● **Extracted entries**
---
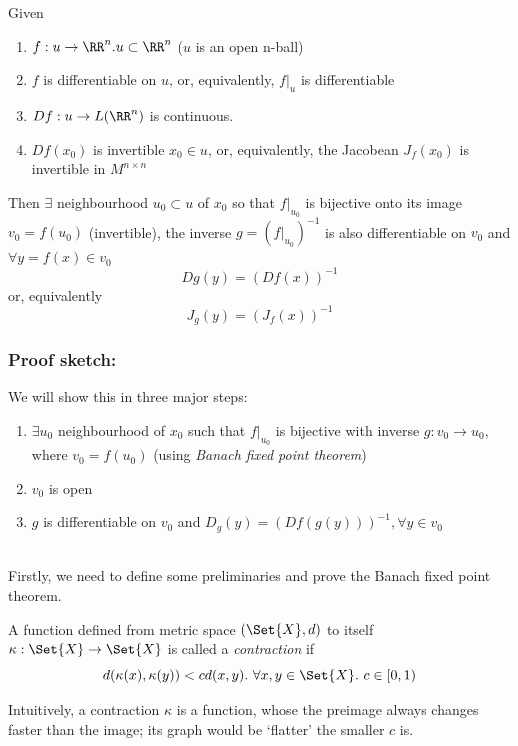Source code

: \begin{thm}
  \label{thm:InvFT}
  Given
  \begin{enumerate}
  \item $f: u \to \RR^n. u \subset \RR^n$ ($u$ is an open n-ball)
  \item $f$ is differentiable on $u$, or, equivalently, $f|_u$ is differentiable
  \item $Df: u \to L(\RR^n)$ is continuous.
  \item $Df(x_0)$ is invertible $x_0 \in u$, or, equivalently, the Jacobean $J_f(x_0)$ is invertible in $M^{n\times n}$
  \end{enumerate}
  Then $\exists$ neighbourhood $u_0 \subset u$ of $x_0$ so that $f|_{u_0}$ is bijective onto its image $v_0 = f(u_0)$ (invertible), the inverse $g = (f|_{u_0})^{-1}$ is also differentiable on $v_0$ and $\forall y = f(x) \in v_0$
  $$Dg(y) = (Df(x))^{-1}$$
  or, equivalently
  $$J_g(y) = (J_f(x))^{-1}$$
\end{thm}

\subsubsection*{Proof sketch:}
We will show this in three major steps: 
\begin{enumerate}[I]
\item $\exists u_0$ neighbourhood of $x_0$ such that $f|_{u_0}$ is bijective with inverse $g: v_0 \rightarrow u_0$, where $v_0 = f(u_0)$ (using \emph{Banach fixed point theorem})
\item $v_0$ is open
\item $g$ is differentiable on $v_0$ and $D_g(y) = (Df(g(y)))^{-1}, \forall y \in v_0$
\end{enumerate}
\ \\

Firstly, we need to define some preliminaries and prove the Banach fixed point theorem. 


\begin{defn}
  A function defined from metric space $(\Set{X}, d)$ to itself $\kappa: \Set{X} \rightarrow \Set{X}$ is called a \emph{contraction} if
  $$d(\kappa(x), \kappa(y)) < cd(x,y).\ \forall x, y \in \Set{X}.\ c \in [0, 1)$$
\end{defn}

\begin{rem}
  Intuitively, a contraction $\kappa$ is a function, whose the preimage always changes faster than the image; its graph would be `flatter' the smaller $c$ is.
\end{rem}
---
● **What is being asked**
Lines holding "subset" in the material above: report their number and nothing else.

● **Response area**
2